Many anti-gun advocates believe that microstamping, a procedure in which the firing pin of a firearm implants an identifying mark on a spent cartridge—supposedly to aid law enforcement agencies—is a worthwhile endeavor to “reduce crime.”
I think it’s nonsense, but when has that stopped the anti-gun crowd?
But according to the National Shooting Sports Foundation, the University of California at Davis has re-released its study on firearms microstamping. The results should bear more weight now because it has now been peer-reviewed.
According to NSSF, the researchers determined, “At the current time it is not recommended that a mandate for implementation of this technology be made.
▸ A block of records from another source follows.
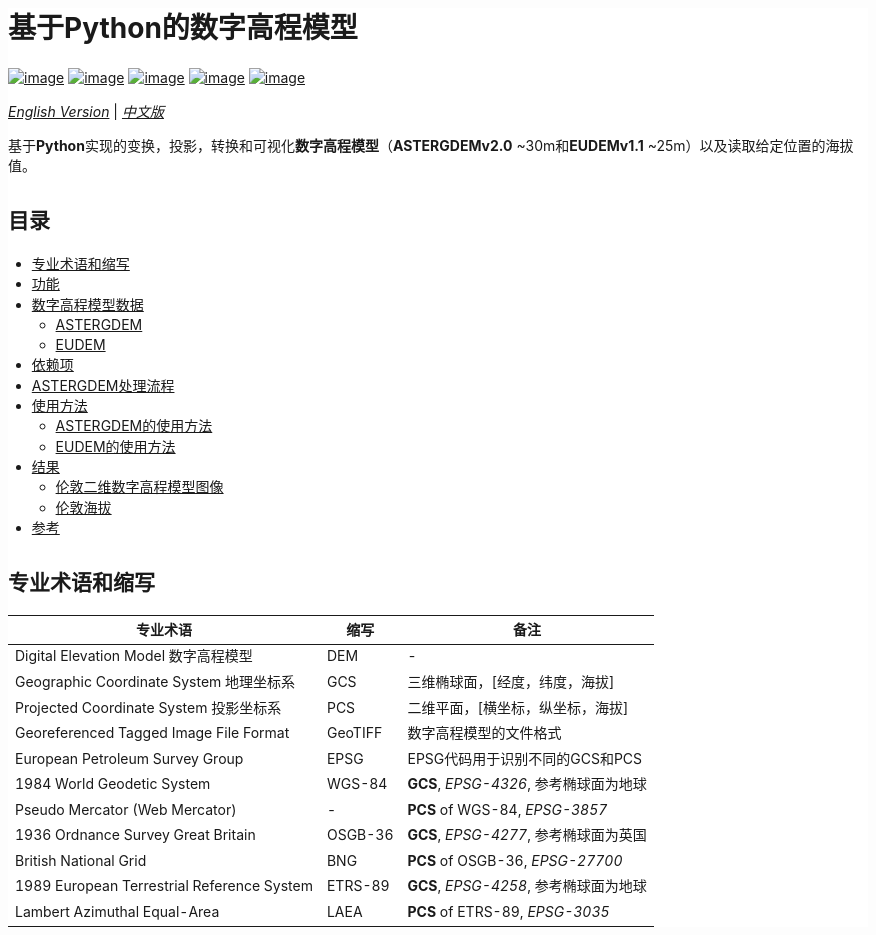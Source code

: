 # 基于Python的数字高程模型


[![image](https://img.shields.io/badge/license-MIT-green.svg)](https://github.com/HeZhang1994/digital-elevation-model/blob/master/LICENSE)
[![image](https://img.shields.io/badge/platform-linux-lightgrey.svg)]()
[![image](https://img.shields.io/badge/python-3.7-blue.svg)]()
[![image](https://img.shields.io/badge/status-stable-brightgreen.svg)]()
[![image](https://img.shields.io/badge/build-passing-brightgreen.svg)]()

[*English Version*](https://github.com/HeZhang1994/digital-elevation-model/blob/master/README.md) | [*中文版*](https://github.com/HeZhang1994/digital-elevation-model/blob/master/README-cn.md)

基于**Python**实现的变换，投影，转换和可视化**数字高程模型**（**ASTERGDEMv2.0** ~30m和**EUDEMv1.1** ~25m）以及读取给定位置的海拔值。

## 目录

- [专业术语和缩写](#专业术语和缩写)
- [功能](#术语和缩写)
- [数字高程模型数据](#数字高程模型数据)
  - [ASTERGDEM](#astergdem)
  - [EUDEM](#eudem)
- [依赖项](#依赖项)
- [ASTERGDEM处理流程](#ASTERGDEM处理流程)
- [使用方法](#使用方法)
  - [ASTERGDEM的使用方法](#astergdem的使用方法)
  - [EUDEM的使用方法](#astergdem的使用方法)
- [结果](#结果)
  - [伦敦二维数字高程模型图像](#伦敦二维数字高程模型图像)
  - [伦敦海拔](#伦敦海拔)
- [参考](#参考)

## 专业术语和缩写

| 专业术语                                    | 缩写          | 备注 
| ------------------------------------------ | ------------ | ------ 
| Digital Elevation Model 数字高程模型         | DEM          | - 
| Geographic Coordinate System 地理坐标系      | GCS          | 三维椭球面，[经度，纬度，海拔] 
| Projected Coordinate System 投影坐标系       | PCS          | 二维平面，[横坐标，纵坐标，海拔] 
| Georeferenced Tagged Image File Format     | GeoTIFF      | 数字高程模型的文件格式 
| European Petroleum Survey Group            | EPSG         | EPSG代码用于识别不同的GCS和PCS 
| 1984 World Geodetic System                 | WGS-84       | **GCS**, *EPSG-4326*, 参考椭球面为地球 
| Pseudo Mercator (Web Mercator)             | -            | **PCS** of WGS-84, *EPSG-3857* 
| 1936 Ordnance Survey Great Britain         | OSGB-36      | **GCS**, *EPSG-4277*, 参考椭球面为英国 
| British National Grid                      | BNG          | **PCS** of OSGB-36, *EPSG-27700* 
| 1989 European Terrestrial Reference System | ETRS-89      | **GCS**, *EPSG-4258*, 参考椭球面为地球 
| Lambert Azimuthal Equal-Area               | LAEA         | **PCS** of ETRS-89, *EPSG-3035*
Further testing, analysis and evaluation is required.” Researchers at the university cited another study from the National Research Council (NRC)–an arm of the national academies of engineering and science –that said, “Further studies are needed on the durability of microstamping marks under various conditions and their susceptibility to tampering, as well as on the cost impact for manufacturers and consumers.” The NRC reached this conclusion after a presentation to the study panel by renowned John Jay College of Criminal Justice professor and forensic examiner George Krivosta.
Long story short: it doesn’t work, and trying to implement it will only put an unendurable hardship on manufacturers and consumers alike, which is precisely what the anti-gunners want. Don’t expect the issue to go away, but at least we have solid proof that microstamping is bogus.